In the past years these scenes have repeated themselves in many Western states. Most recently the attack by a gunman on the Canadian Houses of Parliament and a hostage taking in Sydney already demonstrated the vulnerability of major cities to acts of terror by supporters of jihadi ideologies. In France itself, the attack on Charlie Hebdo magazine and a kosher supermarket are only the latest in a succession of terrorist incidents reaching back to the shooting of Jewish school students and soldiers of Algerian origin by a supporter of jihadi ideology in March 2012. Looking further, Paris experienced a wave of bombings by Algerian jihadis in the mid-1990s while even earlier in the 1970s brutal acts of terror by radical left-wing networks were a regular challenge faced by French governments. Each of these terrible acts represented an attack on the fundamental values that underpin the political order of the French Republic. Yet after initial weeks of anxiety such attacks in themselves ultimately failed to cause the deep social changes commentators predicted.

There is no doubt that in certain parts of Europe minority groups in general and Muslim and Jewish communities in particular are coming under increasing pressure as right wing populist movements promote ethnically exclusivist agendas. Yet the kind of impact such right wing populist movements are having do not necessarily follow a uniform pattern across Europe. Even within larger European countries such as Germany, right wing populist movements can have a major impact in certain provinces while barely registering in other regions. In a country where Muslim communities are tiny such as Hungary, the ethnic exclusivism of a movement such as Jobbik is far more likely to be directed at established minorities such as Jews or Roma. In societies with significant Magrhebi or Turkish minorities such as France or the Netherlands, right wing populist movements campaigning against Muslim migrants often court more conservative strands of the Jewish community in order to shield themselves from accusations of extremism.

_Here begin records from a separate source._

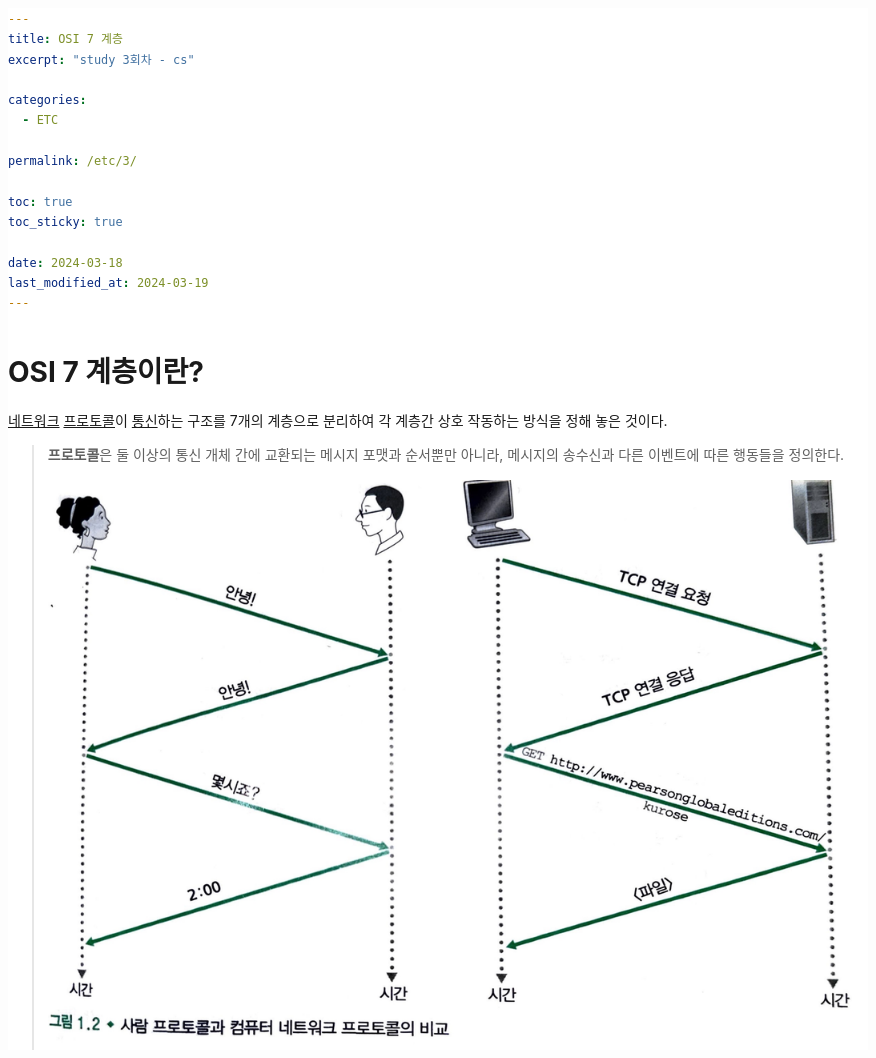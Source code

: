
 ```yaml
---
title: OSI 7 계층
excerpt: "study 3회차 - cs"

categories:
  - ETC

permalink: /etc/3/

toc: true
toc_sticky: true
 
date: 2024-03-18
last_modified_at: 2024-03-19
---
```


# OSI 7 계층이란?

[네트워크](http://wiki.hash.kr/index.php/%EB%84%A4%ED%8A%B8%EC%9B%8C%ED%81%AC) [프로토콜](http://wiki.hash.kr/index.php/%ED%94%84%EB%A1%9C%ED%86%A0%EC%BD%9C)이 [통신](http://wiki.hash.kr/index.php/%ED%86%B5%EC%8B%A0)하는 구조를 7개의 계층으로 분리하여 각 계층간 상호 작동하는 방식을 정해 놓은 것이다.

> **프로토콜**은 둘 이상의 통신 개체 간에 교환되는 메시지 포맷과 순서뿐만 아니라, 메시지의 송수신과 다른 이벤트에 따른 행동들을 정의한다.
> 
> 
> ![Untitled](/assets/images/2024-03-19-OSI-7/Untitled.png)
> 
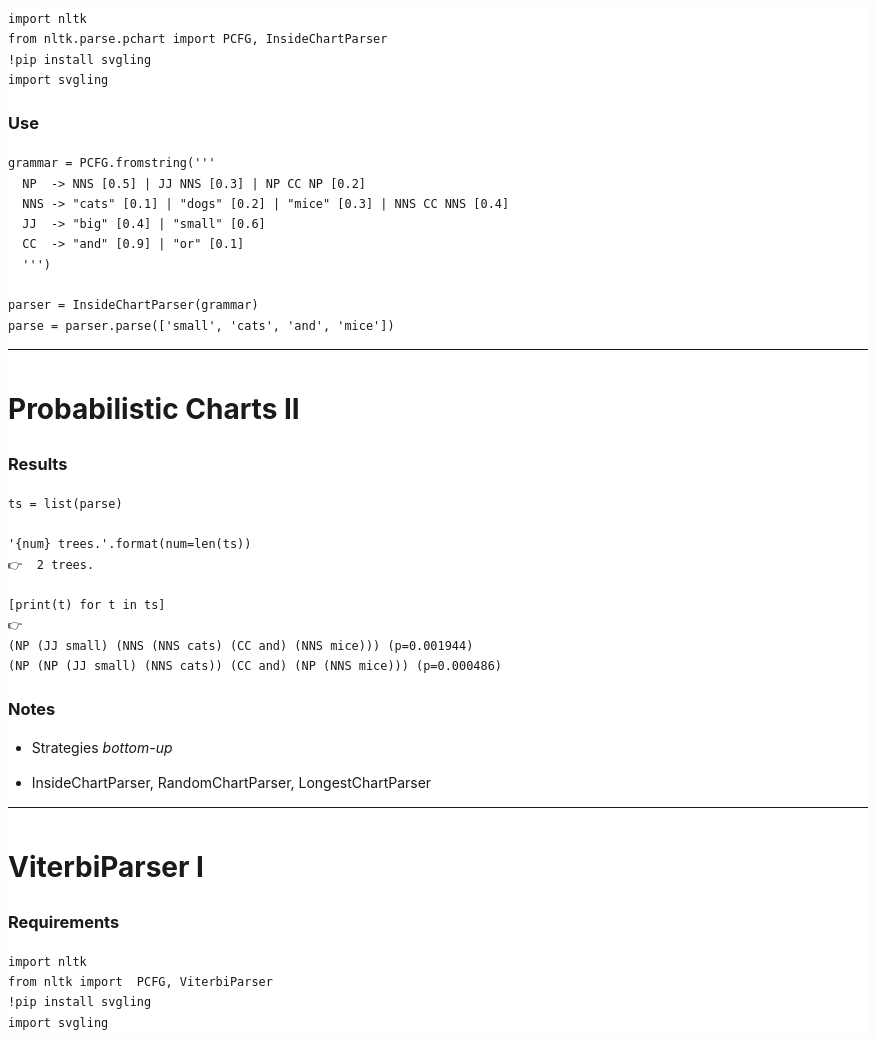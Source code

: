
 ```python3
import nltk
from nltk.parse.pchart import PCFG, InsideChartParser
!pip install svgling
import svgling
```

### Use

```python3
grammar = PCFG.fromstring('''
  NP  -> NNS [0.5] | JJ NNS [0.3] | NP CC NP [0.2]
  NNS -> "cats" [0.1] | "dogs" [0.2] | "mice" [0.3] | NNS CC NNS [0.4]
  JJ  -> "big" [0.4] | "small" [0.6]
  CC  -> "and" [0.9] | "or" [0.1]
  ''')

parser = InsideChartParser(grammar)
parse = parser.parse(['small', 'cats', 'and', 'mice'])
```

---

# Probabilistic Charts II

### Results

```python3
ts = list(parse)

'{num} trees.'.format(num=len(ts))
👉  2 trees.

[print(t) for t in ts]
👉
(NP (JJ small) (NNS (NNS cats) (CC and) (NNS mice))) (p=0.001944)
(NP (NP (JJ small) (NNS cats)) (CC and) (NP (NNS mice))) (p=0.000486)
```

### Notes

- Strategies *bottom-up*

- InsideChartParser, RandomChartParser, LongestChartParser

---

# ViterbiParser I

### Requirements

```python3
import nltk
from nltk import  PCFG, ViterbiParser
!pip install svgling
import svgling
```
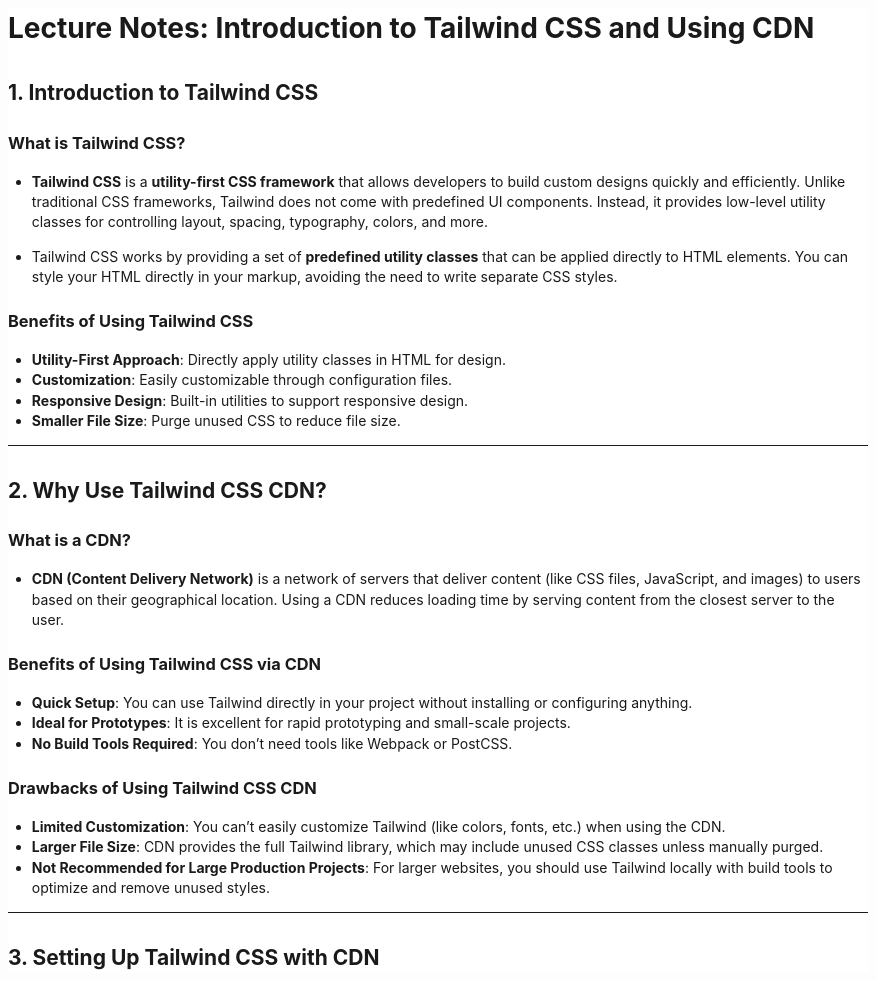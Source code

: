 # **Lecture Notes: Introduction to Tailwind CSS and Using CDN**

## **1. Introduction to Tailwind CSS**

### **What is Tailwind CSS?**
- **Tailwind CSS** is a **utility-first CSS framework** that allows developers to build custom designs quickly and efficiently. Unlike traditional CSS frameworks, Tailwind does not come with predefined UI components. Instead, it provides low-level utility classes for controlling layout, spacing, typography, colors, and more.
  
- Tailwind CSS works by providing a set of **predefined utility classes** that can be applied directly to HTML elements. You can style your HTML directly in your markup, avoiding the need to write separate CSS styles.

### **Benefits of Using Tailwind CSS**
- **Utility-First Approach**: Directly apply utility classes in HTML for design.
- **Customization**: Easily customizable through configuration files.
- **Responsive Design**: Built-in utilities to support responsive design.
- **Smaller File Size**: Purge unused CSS to reduce file size.
  
---

## **2. Why Use Tailwind CSS CDN?**

### **What is a CDN?**
- **CDN (Content Delivery Network)** is a network of servers that deliver content (like CSS files, JavaScript, and images) to users based on their geographical location. Using a CDN reduces loading time by serving content from the closest server to the user.

### **Benefits of Using Tailwind CSS via CDN**
- **Quick Setup**: You can use Tailwind directly in your project without installing or configuring anything.
- **Ideal for Prototypes**: It is excellent for rapid prototyping and small-scale projects.
- **No Build Tools Required**: You don’t need tools like Webpack or PostCSS.
  
### **Drawbacks of Using Tailwind CSS CDN**
- **Limited Customization**: You can’t easily customize Tailwind (like colors, fonts, etc.) when using the CDN.
- **Larger File Size**: CDN provides the full Tailwind library, which may include unused CSS classes unless manually purged.
- **Not Recommended for Large Production Projects**: For larger websites, you should use Tailwind locally with build tools to optimize and remove unused styles.

---

## **3. Setting Up Tailwind CSS with CDN**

Adding complexity to this picture are the deep ideological fractures within Muslim immigrant communities. In Germany, the Turkish community remains deeply divided between supporters of movements based on a Kemalist secular tradition and more religiously oriented groups. Such profound differences between secularists and Islamist milieus are now also beginning to play a significant role in the development of Tunisian and Libyan diaspora communities based in France and the UK. A growing sense of unease among such secular milieus has made many Europeans of Maghrebi or Turkish origin willing to engage with right wing populist movements as well as supporters of Israel, who they see as potential allies against Jihadi threats to their way of life.

As tragic as they are, acts of terror alone such as the shooting at Charlie Hebdo's offices often do not lead to the sweeping changes analysts and pundits predict. Rather, different social groups interpret such events in a way that confirms their own pre-established biases. In their efforts to instrumentalize this event for their own political ambitions, right wing populist leaders such as Marine Le Pen or Nigel Farage are preaching to the converted, solidifying their own political base rather than recruiting undecided voters to their cause in a lasting fashion. Fears that such terrorist acts may play into the hands of right wing populists are also more likely to mobilize their political opponents in support of their own left-wing or centre-right values rather than suddenly lead to a massive switch in political allegiance. Whether right wing populists succeed in a way that threatens the position of minorities in Europe such as Jewish and Muslim communities therefore comes down far more to long term social factors specific to each European region than the immediate shock a terrorist act can cause. However overwhelming acts of terror can initially be when we witness their every on social media, sometimes they don’t change very much at all.